Por extraño que suene, siempre es posible establecer paralelos entre el rock y la cumbia. Hay quien dice que Los Shapis fueron una especie de Beatles cholos que intentaron una cumbia limpia y posaron de niños buenos y Lorenzo Palacios, “Chacalón”, fue un Mick Jagger que hizo una carrera de 30 años y solía dar conciertos gratuitos en las cárceles de mujeres. Cuando murió, se convirtió en el mártir de la cumbia. Un Morrison o un Kurt Cobain. Sus afiches adornan las paredes de miles de cuartos en Colombia, Perú y Bolivia.
– Sí “Chacalón”, ahora el que canta es su hijo “Chacaloncito”. La música de Chacalón es bien difícil de conseguir. Yo tengo por ahí algunos álbumes”.
Grupos como Celeste y Maravillosos llevan años de carrera. Al fondo, sentados por ahí o recostados contra los muros, se ven algunos de sus seguidores de entonces. Son los veteranos, la vieja guardia de la cumbia, y su mirada apagada contrasta con la juventud radiante de Leydi, la presencia de Palomino o la agilidad de Johnny. “¿No ves mis manos muertas, no ves mis ojos tristes vacíos y sin luz?”, dice la cumbia “Caridad”, que pareciera hablar de ellos. Los veteranos no bailan, no llevan tenis caros, no usan gorra y no hablan ni siquiera entre sí. En cambio fuman mucho y de vez en cuando se dan una vuelta por ahí pidiendo monedas para una cerveza u otro cigarrillo. Recuerdan datos sueltos. Nombres de grupos. “Los Pakines” “Supergrupo”, “Chacalón, por supuesto”. “Chapulín” Salguera que quiso ser alcalde de Chupaca. “Los Ecos”. Las fiestas en el coliseo de Floridablanca, los asesinatos de la Mano Negra...

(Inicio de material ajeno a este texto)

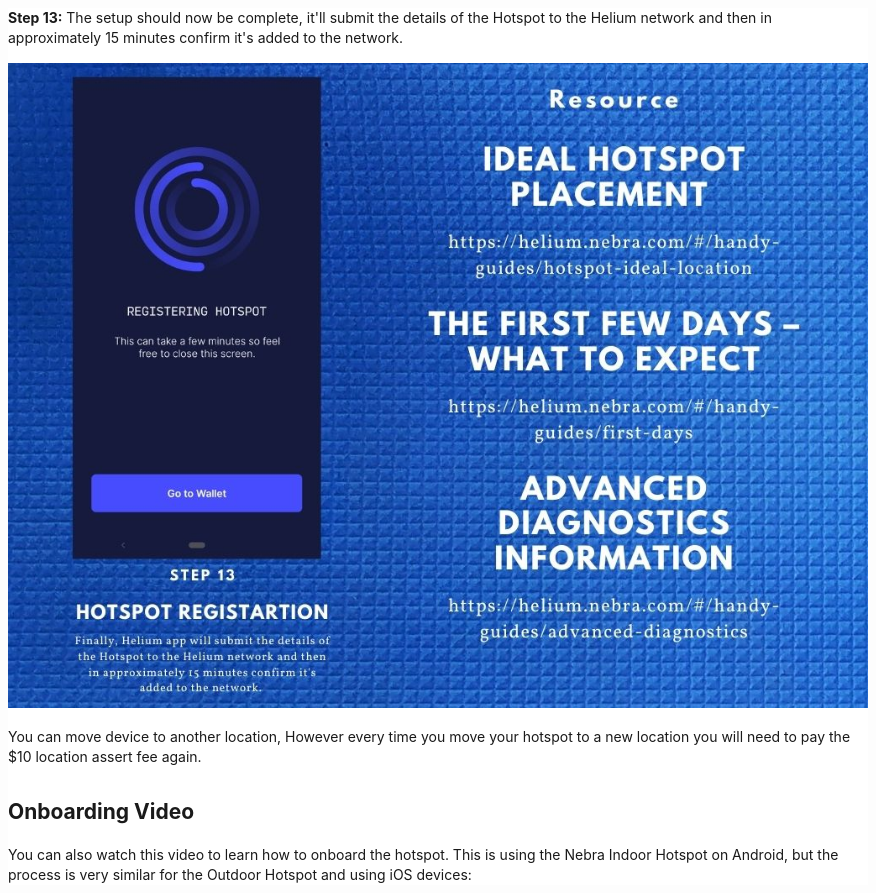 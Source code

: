 
**Step 13:** The setup should now be complete, it'll submit the details of the Hotspot to the Helium network and then in approximately 15 minutes confirm it's added to the network.

![Indoor Hotspot App Step 13](../media/photos/indoor/step12.jpg ':size=800')


You can move device to another location, However every time you move your hotspot to a new location you will need to pay the $10 location assert fee again.

## Onboarding Video

You can also watch this video to learn how to onboard the hotspot. This is using the Nebra Indoor Hotspot on Android, but the process is very similar for the Outdoor Hotspot and using iOS devices:

<iframe width="560" height="560" src="https://www.youtube.com/embed/6pSKwtGAwDg" title="YouTube video player" frameborder="0" allow="accelerometer; autoplay; clipboard-write; encrypted-media; gyroscope; picture-in-picture" allowfullscreen></iframe>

Sería difícil reconstruir una historia de la cumbia a partir de sus declaraciones fragmentadas, pero hay un nombre que no dejan de mencionar: “Destellos”, el grupo de Enrique Delgado que comenzó a mezclar los ritmos colombianos de Pastor López y Alfredo Gutiérrez con guarachas peruanas y otros ritmos andinos. Fue esta banda la que con su tema “Huascarán” dio nacimiento oficial a la cumbia chicha, que se afincó en los barrios populares de Lima y Huancayo y se internacionalizó cuando Tito Mauri, líder de Los Biochips, se unió a Rossy War [la Janis, la Madonna, la Tina Turner] para cambiar la instrumentación tradicional por bajos eléctricos, baterías, teclados y secuenciadores. De ahí salió la tecnocumbia.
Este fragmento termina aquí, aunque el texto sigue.